# What Nvidia Graphics card is this?



## gawd666

my friend just randomly gave me a graphics card and i need to know what it is so i can download the drivers. srry if the pix are bad qual its the best ive got
View attachment 1953

View attachment 1954


----------



## chupacabra

Try taking other pictures in a place with more light because it barely sees


----------



## gawd666

this better?


----------



## kof2000

look at the sticker.


----------



## gawd666

theres 5
1. 3008
2. N122
3. barcode and Rev A03
4. barcode and *4H711057UWXZ1* 630-7876/630T0002
5. FCCE Nvidia corporation Model no.: P345 EMC no.: 2122
PCI-E Graphics card/p345 NVA-62310345-0000 (8) NVIDIA Corporation NVIDIA CORPORATION


----------



## kof2000

looks like the 6200 series.


----------



## hermeslyre

http://www.endpcnoise.com/cgi-bin/e/std/sku=Fanless7600GS.html

This looks just like it. That is pretty good for a free card!


----------



## gawd666

k ill try that once my friend brings the converter plug


----------



## gawd666

thank you very much guys!! ill come back if i need any more help!


----------



## elitehacker

What converter plug?  You know if you plug that card into you system, you will know straight away either from POST or in windows when the windows generic driver gets installed.


----------



## Kornowski

> What converter plug?  You know if you plug that card into you system, you will know straight away either from POST or in windows when the windows generic driver gets installed.

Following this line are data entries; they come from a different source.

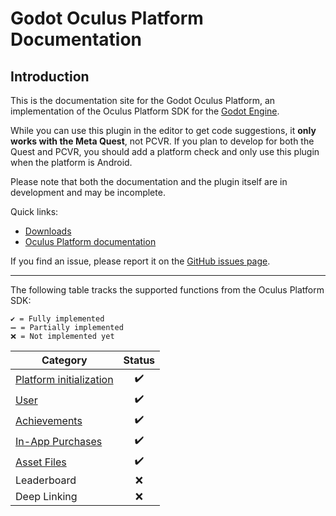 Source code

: # Godot Oculus Platform Documentation

## Introduction

This is the documentation site for the Godot Oculus Platform, an implementation of the Oculus Platform SDK for the [Godot Engine](https://godotengine.org).

While you can use this plugin in the editor to get code suggestions, it **only works with the Meta Quest**, not PCVR. If you plan to develop for both the Quest and PCVR, you should add a platform check and only use this plugin when the platform is Android.

Please note that both the documentation and the plugin itself are in development and may be incomplete.

Quick links:

- [Downloads](/godot_oculus_platform/download/)
- [Oculus Platform documentation](https://developer.oculus.com/documentation/native/ps-platform-intro/)

If you find an issue, please report it on the [GitHub issues page](https://github.com/decacis/godot_oculus_platform/issues).

-----

The following table tracks the supported functions from the Oculus Platform SDK:
```
✔️ = Fully implemented
➖ = Partially implemented
❌ = Not implemented yet
```

| Category                                                                    | Status |
|-----------------------------------------------------------------------------|:------:|
| [Platform initialization](/godot_oculus_platform/functions/initialization/) |   ✔️   |
| [User](/godot_oculus_platform/functions/user/)                              |   ✔️   |
| [Achievements](/godot_oculus_platform/functions/achievements/)              |   ✔️   |
| [In-App Purchases](/godot_oculus_platform/functions/in-app-purchases/)      |   ✔️   |
| [Asset Files](/godot_oculus_platform/functions/asset-files/)                |   ✔️   |
| Leaderboard                                                                 |   ❌   |
| Deep Linking                                                                |   ❌   |
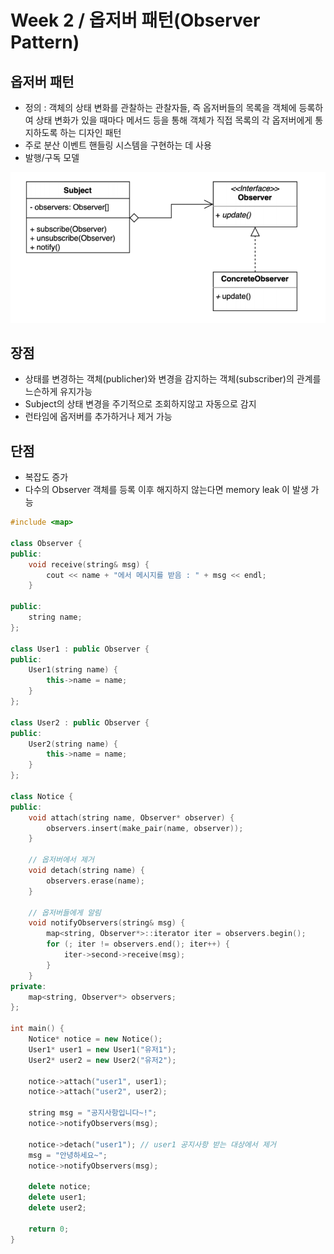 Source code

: # Week 2 / 옵저버 패턴(Observer Pattern)

## 옵저버 패턴
- 정의 : 객체의 상태 변화를 관찰하는 관찰자들, 즉 옵저버들의 목록을 객체에 등록하여 상태 변화가 있을 때마다 메서드 등을 통해 객체가 직접 목록의 각 옵저버에게 통지하도록 하는 디자인 패턴
- 주로 분산 이벤트 핸들링 시스템을 구현하는 데 사용
- 발행/구독 모델

![01](https://github.com/canyuo/canyuo.github.io/blob/main/week2_image1.png)

## 장점
- 상태를 변경하는 객체(publicher)와 변경을 감지하는 객체(subscriber)의 관계를 느슨하게 유지가능
- Subject의 상태 변경을 주기적으로 조회하지않고 자동으로 감지
- 런타임에 옵저버를 추가하거나 제거 가능

## 단점
- 복잡도 증가
- 다수의 Observer 객체를 등록 이후 해지하지 않는다면 memory leak 이 발생 가능

```cpp
#include <map>

class Observer {
public:
	void receive(string& msg) {
		cout << name + "에서 메시지를 받음 : " + msg << endl;
	}

public:
	string name;
};

class User1 : public Observer {
public:
	User1(string name) {
		this->name = name;
	}
};

class User2 : public Observer {
public:
	User2(string name) {
		this->name = name;
	}
};

class Notice {
public:
	void attach(string name, Observer* observer) {
		observers.insert(make_pair(name, observer));
	}

	// 옵저버에서 제거
	void detach(string name) {
		observers.erase(name);
	}

	// 옵저버들에게 알림
	void notifyObservers(string& msg) {
		map<string, Observer*>::iterator iter = observers.begin();
		for (; iter != observers.end(); iter++) {
			iter->second->receive(msg);
		}
	}
private:
	map<string, Observer*> observers;
};

int main() {
	Notice* notice = new Notice();
	User1* user1 = new User1("유저1");
	User2* user2 = new User2("유저2");

	notice->attach("user1", user1);
	notice->attach("user2", user2);

	string msg = "공지사항입니다~!";
	notice->notifyObservers(msg);

	notice->detach("user1"); // user1 공지사항 받는 대상에서 제거
	msg = "안녕하세요~";
	notice->notifyObservers(msg);

	delete notice;
	delete user1;
	delete user2;

	return 0;
}
```
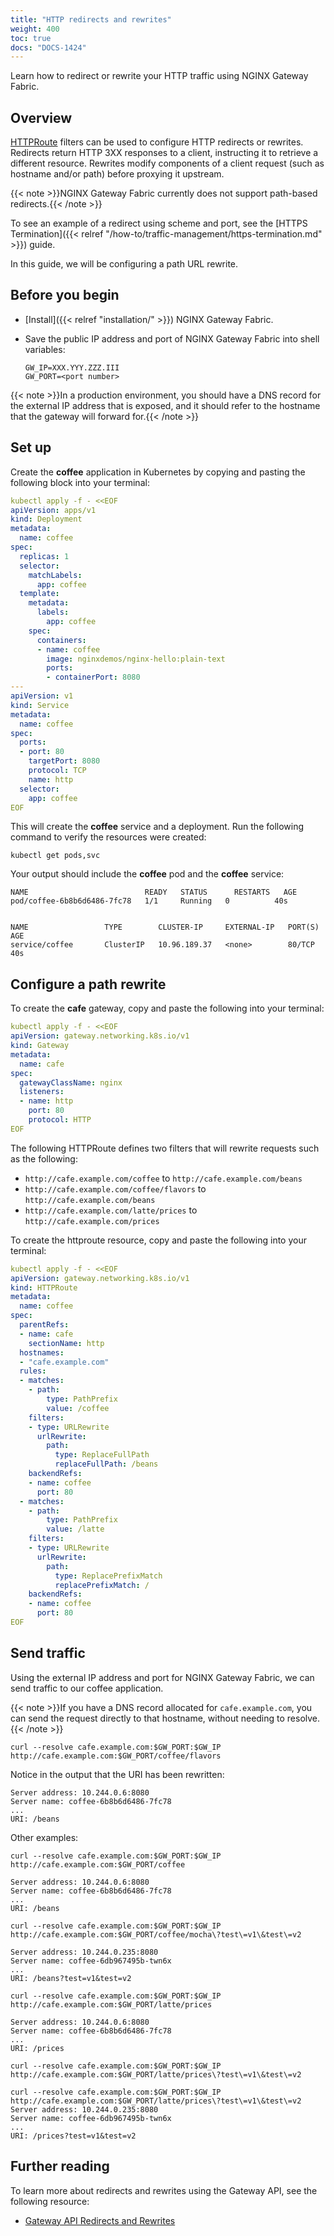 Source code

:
 ```yaml
---
title: "HTTP redirects and rewrites"
weight: 400
toc: true
docs: "DOCS-1424"
---
```


Learn how to redirect or rewrite your HTTP traffic using NGINX Gateway Fabric.

## Overview

[HTTPRoute](https://gateway-api.sigs.k8s.io/api-types/httproute/) filters can be used to configure HTTP redirects or rewrites. Redirects return HTTP 3XX responses to a client, instructing it to retrieve a different resource. Rewrites modify components of a client request (such as hostname and/or path) before proxying it upstream.

{{< note >}}NGINX Gateway Fabric currently does not support path-based redirects.{{< /note >}}

To see an example of a redirect using scheme and port, see the [HTTPS Termination]({{< relref "/how-to/traffic-management/https-termination.md" >}}) guide.

In this guide, we will be configuring a path URL rewrite.

## Before you begin

- [Install]({{< relref "installation/" >}}) NGINX Gateway Fabric.
- Save the public IP address and port of NGINX Gateway Fabric into shell variables:

   ```text
   GW_IP=XXX.YYY.ZZZ.III
   GW_PORT=<port number>
   ```

{{< note >}}In a production environment, you should have a DNS record for the external IP address that is exposed, and it should refer to the hostname that the gateway will forward for.{{< /note >}}

## Set up

Create the **coffee** application in Kubernetes by copying and pasting the following block into your terminal:

```yaml
kubectl apply -f - <<EOF
apiVersion: apps/v1
kind: Deployment
metadata:
  name: coffee
spec:
  replicas: 1
  selector:
    matchLabels:
      app: coffee
  template:
    metadata:
      labels:
        app: coffee
    spec:
      containers:
      - name: coffee
        image: nginxdemos/nginx-hello:plain-text
        ports:
        - containerPort: 8080
---
apiVersion: v1
kind: Service
metadata:
  name: coffee
spec:
  ports:
  - port: 80
    targetPort: 8080
    protocol: TCP
    name: http
  selector:
    app: coffee
EOF
```

This will create the **coffee** service and a deployment. Run the following command to verify the resources were created:

```shell
kubectl get pods,svc
```

Your output should include the **coffee** pod and the **coffee** service:

```text
NAME                          READY   STATUS      RESTARTS   AGE
pod/coffee-6b8b6d6486-7fc78   1/1     Running   0          40s


NAME                 TYPE        CLUSTER-IP     EXTERNAL-IP   PORT(S)   AGE
service/coffee       ClusterIP   10.96.189.37   <none>        80/TCP    40s
```

## Configure a path rewrite

To create the **cafe** gateway, copy and paste the following into your terminal:

```yaml
kubectl apply -f - <<EOF
apiVersion: gateway.networking.k8s.io/v1
kind: Gateway
metadata:
  name: cafe
spec:
  gatewayClassName: nginx
  listeners:
  - name: http
    port: 80
    protocol: HTTP
EOF
```

The following HTTPRoute defines two filters that will rewrite requests such as the following:

- `http://cafe.example.com/coffee` to `http://cafe.example.com/beans`
- `http://cafe.example.com/coffee/flavors` to `http://cafe.example.com/beans`
- `http://cafe.example.com/latte/prices` to `http://cafe.example.com/prices`

To create the httproute resource, copy and paste the following into your terminal:

```yaml
kubectl apply -f - <<EOF
apiVersion: gateway.networking.k8s.io/v1
kind: HTTPRoute
metadata:
  name: coffee
spec:
  parentRefs:
  - name: cafe
    sectionName: http
  hostnames:
  - "cafe.example.com"
  rules:
  - matches:
    - path:
        type: PathPrefix
        value: /coffee
    filters:
    - type: URLRewrite
      urlRewrite:
        path:
          type: ReplaceFullPath
          replaceFullPath: /beans
    backendRefs:
    - name: coffee
      port: 80
  - matches:
    - path:
        type: PathPrefix
        value: /latte
    filters:
    - type: URLRewrite
      urlRewrite:
        path:
          type: ReplacePrefixMatch
          replacePrefixMatch: /
    backendRefs:
    - name: coffee
      port: 80
EOF
```

## Send traffic

Using the external IP address and port for NGINX Gateway Fabric, we can send traffic to our coffee application.

{{< note >}}If you have a DNS record allocated for `cafe.example.com`, you can send the request directly to that hostname, without needing to resolve.{{< /note >}}

```shell
curl --resolve cafe.example.com:$GW_PORT:$GW_IP http://cafe.example.com:$GW_PORT/coffee/flavors
```

Notice in the output that the URI has been rewritten:

```text
Server address: 10.244.0.6:8080
Server name: coffee-6b8b6d6486-7fc78
...
URI: /beans
```

Other examples:

```shell
curl --resolve cafe.example.com:$GW_PORT:$GW_IP http://cafe.example.com:$GW_PORT/coffee
```

```text
Server address: 10.244.0.6:8080
Server name: coffee-6b8b6d6486-7fc78
...
URI: /beans
```

```shell
curl --resolve cafe.example.com:$GW_PORT:$GW_IP http://cafe.example.com:$GW_PORT/coffee/mocha\?test\=v1\&test\=v2
```

```text
Server address: 10.244.0.235:8080
Server name: coffee-6db967495b-twn6x
...
URI: /beans?test=v1&test=v2
```

```shell
curl --resolve cafe.example.com:$GW_PORT:$GW_IP http://cafe.example.com:$GW_PORT/latte/prices
```

```text
Server address: 10.244.0.6:8080
Server name: coffee-6b8b6d6486-7fc78
...
URI: /prices
```

```shell
curl --resolve cafe.example.com:$GW_PORT:$GW_IP http://cafe.example.com:$GW_PORT/latte/prices\?test\=v1\&test\=v2
```

```text
curl --resolve cafe.example.com:$GW_PORT:$GW_IP http://cafe.example.com:$GW_PORT/latte/prices\?test\=v1\&test\=v2
Server address: 10.244.0.235:8080
Server name: coffee-6db967495b-twn6x
...
URI: /prices?test=v1&test=v2
```

## Further reading

To learn more about redirects and rewrites using the Gateway API, see the following resource:

- [Gateway API Redirects and Rewrites](https://gateway-api.sigs.k8s.io/guides/http-redirect-rewrite/)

Yeah, if you put it in your computer, you can find out that way, it's easier.


----------



## elitehacker

If you want to do it the hard way, you can take the heatsink off, clean the thermal paste off the GPU and the code for the chip should be there, then all you have to do is google it, but why do that when you can just plug it into you system?


----------



## Shane

Looks exactly like my mates 6200


----------



## Mez

kof2000 said:


> looks like the 6200 series.


6200 series isn't a PCI-E card.


----------



## ellanky

MMezna said:


> 6200 series isn't a PCI-E card.



I bet you all your posts it is

http://www.newegg.com/Product/Product.aspx?Item=N82E16814121019


----------



## StrangleHold

gawd666 said:


> k ill try that once my friend brings the converter plug


 
What does that mean?


----------



## WeatherMan

is he talking about the dvi/vga adaptor?


----------



## fritzj92

it is a decent free card...


----------



## bomberboysk

Nevakonaza said:


> Looks exactly like my mates 6200



Only problem is the 6200 didnt support SLI afaik


----------